I've been thinking for a while about what it would take to convince Americans of the need for a major effort on energy, aimed at slowing the growth of consumption, ramping up alternatives and getting our imports under control. Explaining the true scale of the challenge would risk having us give up before we start, while deliberately exaggerating the potential of new technology and minimizing the practical constraints on its deployment entails other dangers. Is there another, more effective path between these two?
As an example of how long it could take for major changes to take effect, consider the impact of automobile fleet replacement ratios. The US car fleet of 230 million vehicles turns over at about 7% per year, with less than half of those actually wrecked, crushed or exported. If every new car sold from 2006 on were a hybrid getting 50 mpg, the average fuel economy for the whole fleet could rise to about 39 mpg in 10 years, up from about 25 today. However, as impressively as hybrid sales have grown, they will still make up less than 5% of US car sales this year. If it took them 10 years to grow to 50% of the market--still a very aggressive assumption--then total fleet fuel economy in 2015 would be closer to 30 mpg. That's a significant improvement, but it translates it into a reduction in oil imports of about 2 million barrels per day (MBD). Measured against forecasted imports of 10.5 MBD, this falls far short of energy independence. Even turning all those hybrids into 100 mpg plug-ins would only close the gap by another 2 MBD.

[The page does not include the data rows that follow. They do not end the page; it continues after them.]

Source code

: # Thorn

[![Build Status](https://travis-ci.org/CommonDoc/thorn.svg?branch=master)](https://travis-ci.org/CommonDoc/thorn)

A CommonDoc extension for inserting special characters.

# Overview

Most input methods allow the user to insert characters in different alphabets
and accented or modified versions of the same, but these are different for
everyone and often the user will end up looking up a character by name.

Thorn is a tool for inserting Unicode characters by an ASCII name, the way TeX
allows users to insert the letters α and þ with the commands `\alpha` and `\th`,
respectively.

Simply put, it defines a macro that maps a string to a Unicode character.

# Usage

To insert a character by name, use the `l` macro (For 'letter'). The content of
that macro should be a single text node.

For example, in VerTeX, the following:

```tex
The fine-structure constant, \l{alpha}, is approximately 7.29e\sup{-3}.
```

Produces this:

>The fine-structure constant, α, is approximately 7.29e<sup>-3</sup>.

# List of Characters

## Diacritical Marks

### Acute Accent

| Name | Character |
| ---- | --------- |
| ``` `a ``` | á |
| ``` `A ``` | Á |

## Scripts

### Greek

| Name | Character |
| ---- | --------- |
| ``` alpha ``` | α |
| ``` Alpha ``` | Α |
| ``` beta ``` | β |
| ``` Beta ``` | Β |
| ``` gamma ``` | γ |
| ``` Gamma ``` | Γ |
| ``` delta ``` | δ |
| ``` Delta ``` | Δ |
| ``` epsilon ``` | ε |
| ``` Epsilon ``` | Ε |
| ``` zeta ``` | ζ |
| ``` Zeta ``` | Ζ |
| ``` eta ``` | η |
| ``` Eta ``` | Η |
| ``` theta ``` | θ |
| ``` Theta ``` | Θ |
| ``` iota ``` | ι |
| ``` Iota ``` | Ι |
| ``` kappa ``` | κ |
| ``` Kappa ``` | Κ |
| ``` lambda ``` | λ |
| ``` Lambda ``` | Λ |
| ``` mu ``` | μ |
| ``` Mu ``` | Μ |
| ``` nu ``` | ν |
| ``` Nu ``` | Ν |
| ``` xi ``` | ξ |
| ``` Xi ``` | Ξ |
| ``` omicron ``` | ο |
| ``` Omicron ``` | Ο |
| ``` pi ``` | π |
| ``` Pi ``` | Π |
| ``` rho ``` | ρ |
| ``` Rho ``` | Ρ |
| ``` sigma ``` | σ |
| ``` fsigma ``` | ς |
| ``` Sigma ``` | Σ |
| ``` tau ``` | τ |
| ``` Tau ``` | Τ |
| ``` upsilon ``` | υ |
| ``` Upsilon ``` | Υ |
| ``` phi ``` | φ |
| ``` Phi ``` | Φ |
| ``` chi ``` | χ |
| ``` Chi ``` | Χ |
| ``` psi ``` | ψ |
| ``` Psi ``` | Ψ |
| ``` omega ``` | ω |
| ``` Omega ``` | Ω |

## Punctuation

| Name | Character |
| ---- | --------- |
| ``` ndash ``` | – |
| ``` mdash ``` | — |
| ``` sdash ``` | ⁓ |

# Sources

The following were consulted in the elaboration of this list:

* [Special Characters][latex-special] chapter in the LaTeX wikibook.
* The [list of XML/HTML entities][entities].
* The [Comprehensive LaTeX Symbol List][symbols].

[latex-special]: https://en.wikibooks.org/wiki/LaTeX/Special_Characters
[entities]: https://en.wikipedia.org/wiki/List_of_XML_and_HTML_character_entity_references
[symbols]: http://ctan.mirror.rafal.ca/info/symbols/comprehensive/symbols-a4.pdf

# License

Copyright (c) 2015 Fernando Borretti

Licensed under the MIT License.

So how does one reconcile figures like this with statements from groups such as the Geo-greens suggesting energy independence is achievable soon enough to have an effect on our geopolitical dealings? Now, the Geo-greens include some very savvy folks, who surely understand the dynamics described above, along with the other obstacles that would have to be overcome. Have they simply concluded that the public can't grasp anything more nuanced than energy independence?
There's an art to setting goals, and one of the first principles is making even stretch objectives achievable by some means short of a miracle. The downside of stretching unrealistically far is often disengagement and demoralization. Despite predictions of energy independence going back to the Ford and Carter administrations, we have experienced 20 consecutive years in which the percentage of our energy imports as a share of total energy consumption (in all forms) grew, rather than shrank. Although we made progress on this measure from 1975 to 1985 ,
we've given it all back, and then some. And while we have more viable alternatives than we did then, in the interim the relative size of the challenge has doubled, and its absolute magnitude has tripled.
A New York Times op-ed on the applicability of Abraham Lincoln's style to modern American electoral politics suggests an approach that seems equally applicable to energy. "Prudent idealism" could straddle the extremes of paralyzingly discouraging analysis and persuasion by blatant over-simplification. Instead of proclaiming that renewable energy and plug-in hybrids can somehow make the US independent of foreign energy suppliers within any reasonable timeframe, it ought to be possible to get the public excited about the potential for change, without raising expectations destined for disappointment.
So what can we say? First, I believe we are actually witnessing the early stages of a radical transformation in how we obtain and use energy, the largest such change in a century. Technologies like wind and solar power are starting to be deployed on a large enough scale to matter, and others just emerging from laboratories and from energy and biotech start-up companies have the potential to make us much less dependent on fossil fuels. As a byproduct, they will reduce our contribution to climate change by drastically cutting the greenhouse gas emissions associated with transportation and other economic activities.
But that's only half the story. It is equally true that it will take a generation for these changes to make a serious dent in the environmental and geopolitical problems we associate with fossil fuel use, and perhaps another generation for these technologies to grow to the scale of our present use of coal or natural gas, let alone oil. The inescapable corollary to this is that we will use more fossil fuels, not less, for the next couple of decades, even as this transition gathers steam. That means it's just as important to think about where we will find the oil and gas we will use in 2020, as to promote the massive expansion in renewable energy we will need, too.
And between those two poles of promise and practicality stretches a fertile expanse of business opportunities and useful tools for changing our relationship with the countries that supply us with conventional fuels. That seems nearly as exciting as energy independence, and it can be done in the real world. Now, that is hardly a simple platform, but it's not beyond our ability to explain, or the public's to grasp. And it doesn't resort to xenophobia or populism to make its case.
Please note: I'm currently traveling on business, so postings will be a bit erratic this week.